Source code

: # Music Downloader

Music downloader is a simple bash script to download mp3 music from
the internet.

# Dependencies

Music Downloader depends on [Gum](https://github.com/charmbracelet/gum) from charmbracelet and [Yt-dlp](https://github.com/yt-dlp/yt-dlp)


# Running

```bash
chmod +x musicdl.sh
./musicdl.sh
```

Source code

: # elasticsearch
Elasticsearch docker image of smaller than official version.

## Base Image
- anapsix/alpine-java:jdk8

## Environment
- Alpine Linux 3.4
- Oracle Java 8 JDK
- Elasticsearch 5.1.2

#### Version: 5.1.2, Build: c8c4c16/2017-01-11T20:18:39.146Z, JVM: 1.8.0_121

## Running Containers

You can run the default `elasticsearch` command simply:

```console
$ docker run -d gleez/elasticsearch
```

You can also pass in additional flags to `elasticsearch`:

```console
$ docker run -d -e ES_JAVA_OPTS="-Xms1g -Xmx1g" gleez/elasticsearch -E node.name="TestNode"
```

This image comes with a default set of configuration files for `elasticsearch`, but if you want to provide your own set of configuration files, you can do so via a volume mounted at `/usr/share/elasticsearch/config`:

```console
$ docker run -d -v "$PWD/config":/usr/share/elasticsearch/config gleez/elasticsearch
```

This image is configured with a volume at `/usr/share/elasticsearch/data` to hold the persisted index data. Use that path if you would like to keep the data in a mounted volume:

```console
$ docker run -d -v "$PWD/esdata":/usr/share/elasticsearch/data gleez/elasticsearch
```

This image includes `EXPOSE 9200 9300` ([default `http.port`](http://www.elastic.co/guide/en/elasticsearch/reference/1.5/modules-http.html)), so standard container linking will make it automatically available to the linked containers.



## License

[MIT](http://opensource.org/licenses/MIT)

• [Work instruction] Could you retype all of the records above exactly as they appear?

• [Response area]
Source code

: # Music Downloader

Music downloader is a simple bash script to download mp3 music from
the internet.

# Dependencies

Music Downloader depends on [Gum](https://github.com/charmbracelet/gum) from charmbracelet and [Yt-dlp](https://github.com/yt-dlp/yt-dlp)


# Running

```bash
chmod +x musicdl.sh
./musicdl.sh
```

Source code

: # elasticsearch
Elasticsearch docker image of smaller than official version.

## Base Image
- anapsix/alpine-java:jdk8

## Environment
- Alpine Linux 3.4
- Oracle Java 8 JDK
- Elasticsearch 5.1.2

#### Version: 5.1.2, Build: c8c4c16/2017-01-11T20:18:39.146Z, JVM: 1.8.0_121

## Running Containers

You can run the default `elasticsearch` command simply:

```console
$ docker run -d gleez/elasticsearch
```

You can also pass in additional flags to `elasticsearch`:

```console
$ docker run -d -e ES_JAVA_OPTS="-Xms1g -Xmx1g" gleez/elasticsearch -E node.name="TestNode"
```

This image comes with a default set of configuration files for `elasticsearch`, but if you want to provide your own set of configuration files, you can do so via a volume mounted at `/usr/share/elasticsearch/config`:

```console
$ docker run -d -v "$PWD/config":/usr/share/elasticsearch/config gleez/elasticsearch
```

This image is configured with a volume at `/usr/share/elasticsearch/data` to hold the persisted index data. Use that path if you would like to keep the data in a mounted volume:

```console
$ docker run -d -v "$PWD/esdata":/usr/share/elasticsearch/data gleez/elasticsearch
```

This image includes `EXPOSE 9200 9300` ([default `http.port`](http://www.elastic.co/guide/en/elasticsearch/reference/1.5/modules-http.html)), so standard container linking will make it automatically available to the linked containers.



## License

[MIT](http://opensource.org/licenses/MIT)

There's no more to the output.